Figure 5 Empty-state STM images showing Ni-containing structures

Figure 5 Empty-state STM images showing Ni-containing structures. (a) Hexagonal island on Ge(111)-c(2 × 8) surface. (b) Hexagonal island on Ag/Ge(111)-√3 × √3 surfaces. (c) 7 × 7 island on Ge(111)-c(2 × 8) surface. (d) 7 × 7 island on Ag/Ge(111)-√3 × √3 surfaces. The notations in left upper corners represent the specified structures. First, we focus on the structures typical Foretinib manufacturer of the Ni/Ge(111)-c(2 × 8) surface.
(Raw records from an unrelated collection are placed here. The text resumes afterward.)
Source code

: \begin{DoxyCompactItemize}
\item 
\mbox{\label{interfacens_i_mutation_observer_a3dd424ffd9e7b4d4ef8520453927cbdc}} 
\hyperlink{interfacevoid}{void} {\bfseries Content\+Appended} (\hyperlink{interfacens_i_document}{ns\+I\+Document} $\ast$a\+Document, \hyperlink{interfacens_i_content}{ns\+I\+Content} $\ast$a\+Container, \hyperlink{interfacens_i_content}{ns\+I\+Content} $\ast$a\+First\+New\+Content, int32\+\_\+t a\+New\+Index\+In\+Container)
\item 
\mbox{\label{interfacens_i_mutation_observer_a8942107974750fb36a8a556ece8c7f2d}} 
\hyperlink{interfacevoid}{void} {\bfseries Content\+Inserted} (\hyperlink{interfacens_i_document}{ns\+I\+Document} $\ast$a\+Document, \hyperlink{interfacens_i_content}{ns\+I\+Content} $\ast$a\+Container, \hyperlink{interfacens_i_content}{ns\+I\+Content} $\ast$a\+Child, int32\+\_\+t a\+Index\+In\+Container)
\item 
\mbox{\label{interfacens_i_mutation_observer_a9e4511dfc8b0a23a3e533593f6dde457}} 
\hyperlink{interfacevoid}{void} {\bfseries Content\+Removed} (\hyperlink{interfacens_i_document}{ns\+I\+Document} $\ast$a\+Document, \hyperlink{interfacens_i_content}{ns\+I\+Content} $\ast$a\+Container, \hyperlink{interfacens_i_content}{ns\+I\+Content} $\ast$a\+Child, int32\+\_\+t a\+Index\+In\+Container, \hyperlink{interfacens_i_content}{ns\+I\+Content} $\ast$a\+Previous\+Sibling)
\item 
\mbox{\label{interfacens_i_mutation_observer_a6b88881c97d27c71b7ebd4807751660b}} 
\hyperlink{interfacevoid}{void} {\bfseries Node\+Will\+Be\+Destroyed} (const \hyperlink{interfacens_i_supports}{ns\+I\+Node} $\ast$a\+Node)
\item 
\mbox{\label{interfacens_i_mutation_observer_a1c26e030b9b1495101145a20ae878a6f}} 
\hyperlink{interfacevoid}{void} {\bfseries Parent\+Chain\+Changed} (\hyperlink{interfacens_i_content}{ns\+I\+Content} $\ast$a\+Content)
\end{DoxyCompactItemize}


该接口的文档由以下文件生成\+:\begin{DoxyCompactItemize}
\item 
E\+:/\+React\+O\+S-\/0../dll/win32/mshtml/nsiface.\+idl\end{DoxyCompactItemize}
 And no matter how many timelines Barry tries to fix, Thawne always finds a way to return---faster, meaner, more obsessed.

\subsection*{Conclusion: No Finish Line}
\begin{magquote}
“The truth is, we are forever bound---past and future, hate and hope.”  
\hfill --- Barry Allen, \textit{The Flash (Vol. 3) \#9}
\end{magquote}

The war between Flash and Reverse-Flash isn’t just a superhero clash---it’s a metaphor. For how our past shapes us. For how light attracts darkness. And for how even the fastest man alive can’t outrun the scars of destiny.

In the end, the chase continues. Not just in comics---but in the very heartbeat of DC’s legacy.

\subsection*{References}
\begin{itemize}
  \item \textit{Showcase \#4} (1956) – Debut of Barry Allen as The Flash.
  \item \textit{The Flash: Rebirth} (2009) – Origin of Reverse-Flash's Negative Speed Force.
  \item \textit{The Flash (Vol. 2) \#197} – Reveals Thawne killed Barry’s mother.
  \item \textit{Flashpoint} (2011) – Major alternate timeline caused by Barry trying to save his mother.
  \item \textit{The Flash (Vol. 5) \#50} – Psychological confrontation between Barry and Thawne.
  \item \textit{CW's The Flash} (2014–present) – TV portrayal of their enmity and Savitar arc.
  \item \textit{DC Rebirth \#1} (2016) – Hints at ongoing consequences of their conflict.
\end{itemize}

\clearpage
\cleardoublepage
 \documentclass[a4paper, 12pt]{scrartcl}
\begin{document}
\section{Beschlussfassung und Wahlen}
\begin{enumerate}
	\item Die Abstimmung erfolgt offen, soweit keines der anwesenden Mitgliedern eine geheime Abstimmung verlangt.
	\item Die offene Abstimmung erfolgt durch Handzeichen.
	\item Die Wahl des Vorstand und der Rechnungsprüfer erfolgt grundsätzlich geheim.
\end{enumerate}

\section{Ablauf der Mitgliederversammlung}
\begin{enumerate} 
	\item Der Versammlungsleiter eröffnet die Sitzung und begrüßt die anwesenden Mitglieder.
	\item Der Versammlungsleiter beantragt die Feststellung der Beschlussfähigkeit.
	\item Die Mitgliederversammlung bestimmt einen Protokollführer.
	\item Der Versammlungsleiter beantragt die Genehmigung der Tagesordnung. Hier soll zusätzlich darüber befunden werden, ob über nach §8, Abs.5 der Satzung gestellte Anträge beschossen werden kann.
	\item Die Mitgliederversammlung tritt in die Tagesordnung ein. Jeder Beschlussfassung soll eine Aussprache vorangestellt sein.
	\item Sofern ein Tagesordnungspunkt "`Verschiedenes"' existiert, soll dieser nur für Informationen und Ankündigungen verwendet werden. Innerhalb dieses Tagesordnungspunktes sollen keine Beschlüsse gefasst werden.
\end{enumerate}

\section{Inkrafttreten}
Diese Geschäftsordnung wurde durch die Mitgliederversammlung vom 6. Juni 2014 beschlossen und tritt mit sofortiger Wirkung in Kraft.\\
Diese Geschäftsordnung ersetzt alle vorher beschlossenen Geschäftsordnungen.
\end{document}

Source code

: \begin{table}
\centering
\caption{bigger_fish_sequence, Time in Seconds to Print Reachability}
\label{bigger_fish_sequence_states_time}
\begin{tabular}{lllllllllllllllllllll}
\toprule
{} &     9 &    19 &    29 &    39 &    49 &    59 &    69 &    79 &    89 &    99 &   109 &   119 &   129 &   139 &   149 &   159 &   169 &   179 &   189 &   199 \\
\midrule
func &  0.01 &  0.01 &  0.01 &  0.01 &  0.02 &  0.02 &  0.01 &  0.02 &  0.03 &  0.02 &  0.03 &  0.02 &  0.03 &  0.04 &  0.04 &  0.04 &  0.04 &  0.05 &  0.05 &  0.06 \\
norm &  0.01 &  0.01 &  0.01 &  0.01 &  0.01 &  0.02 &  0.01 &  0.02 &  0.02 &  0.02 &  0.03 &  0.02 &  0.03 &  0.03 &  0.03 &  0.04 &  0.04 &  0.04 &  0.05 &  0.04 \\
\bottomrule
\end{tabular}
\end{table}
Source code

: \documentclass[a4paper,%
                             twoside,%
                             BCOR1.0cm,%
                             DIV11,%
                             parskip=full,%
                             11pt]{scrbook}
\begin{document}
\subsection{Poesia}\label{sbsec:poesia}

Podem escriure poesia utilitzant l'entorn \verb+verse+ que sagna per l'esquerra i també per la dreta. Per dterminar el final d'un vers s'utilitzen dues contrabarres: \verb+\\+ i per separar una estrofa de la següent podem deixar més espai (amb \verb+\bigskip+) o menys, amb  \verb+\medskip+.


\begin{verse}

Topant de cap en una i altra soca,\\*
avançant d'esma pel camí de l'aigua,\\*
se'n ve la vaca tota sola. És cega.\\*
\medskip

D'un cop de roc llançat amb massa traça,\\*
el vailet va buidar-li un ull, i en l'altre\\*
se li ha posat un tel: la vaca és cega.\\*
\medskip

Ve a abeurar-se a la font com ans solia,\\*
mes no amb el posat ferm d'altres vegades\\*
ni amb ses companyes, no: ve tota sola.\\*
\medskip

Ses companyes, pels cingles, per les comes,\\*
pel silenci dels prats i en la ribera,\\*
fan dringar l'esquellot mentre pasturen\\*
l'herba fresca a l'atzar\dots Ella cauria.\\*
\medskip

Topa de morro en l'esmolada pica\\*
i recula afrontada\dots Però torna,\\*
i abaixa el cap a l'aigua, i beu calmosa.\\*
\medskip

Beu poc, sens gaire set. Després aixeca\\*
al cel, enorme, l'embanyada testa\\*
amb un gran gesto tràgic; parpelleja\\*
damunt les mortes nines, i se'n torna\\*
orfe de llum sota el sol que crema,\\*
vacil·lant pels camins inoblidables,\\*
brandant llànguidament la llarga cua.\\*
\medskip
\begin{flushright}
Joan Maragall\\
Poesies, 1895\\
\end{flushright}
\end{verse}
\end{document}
They are presented in Figure 3 along with proposed schematics of the structural models. The models are drawn on a background of the Ge(111)-c(2 × 8) lattice. Figure 3a is a small-scale empty-state STM image showing ring-like defects. By analyzing a number of images, we have found that the structures emerge in single, dimer, or trimer configuration. In an attempt to explain the origin Salubrinal mouse of the structures, we shall recall that ring-like clusters frequently develop after annealing the Si(111) surfaces

containing trace amounts of Ni [1], Co [3], and Fe [6]. Depending on the adsorption system, the authors ascribed the rings to precursors to either metal-induced reconstruction of the substrate surface or metal-containing islands which grow on the substrate surface. The ring-like defects, however, were not reported on the Co/Ge(111)-c(2 × 8) surface [10]. By referring the STM image to the structural model of the Ge(111)-c(2 × 8) (Figure 3a), we notice that the rings are likely to represent missing Ge adatoms. In filled-state images, however, the rings are brighter in contrast to the substrate. This effect is particularly distinct for the sample bias -0.6 V at which no local density of states exists for the Ge(111)-c(2 second × 8) surface (see inset in Figure 3a). This observation leads us to conclude that the ring-like defects are more likely to belong to Ni atoms sitting at Ge atom positions rather than represent missing adatoms. Besides the ring-like defects, annealing the Ni/Ge(111)-c(2 × 8) surface produces flat-topped

islands with atomically resolved corrugations, forming a 2√7 × 2√7 pattern (islands enclosed with solid circles in Figure 3b) and a 3 × 3 pattern (in Figure 3b, the island enclosed with a dotted circle). The islands typically have a height within the range from 0.15 to 0.2 nm and adopt approximately triangular, hexagonal, and trapezoidal shapes. However, a few islands are observed with irregular shapes. The islands with the 3 × 3 are observed at higher densities as compared to their Ro 61-8048 clinical trial counterparts. The distances between the islands and ring-like objects as well as their location on the surface are random. More detailed features of the different islands are shown in the insets in Figure 3b as well as in Figure 3c. We shall notice that both islands have empty-state images markedly different from the filled-state ones. This indicates that the islands have semiconducting properties rather than metallic.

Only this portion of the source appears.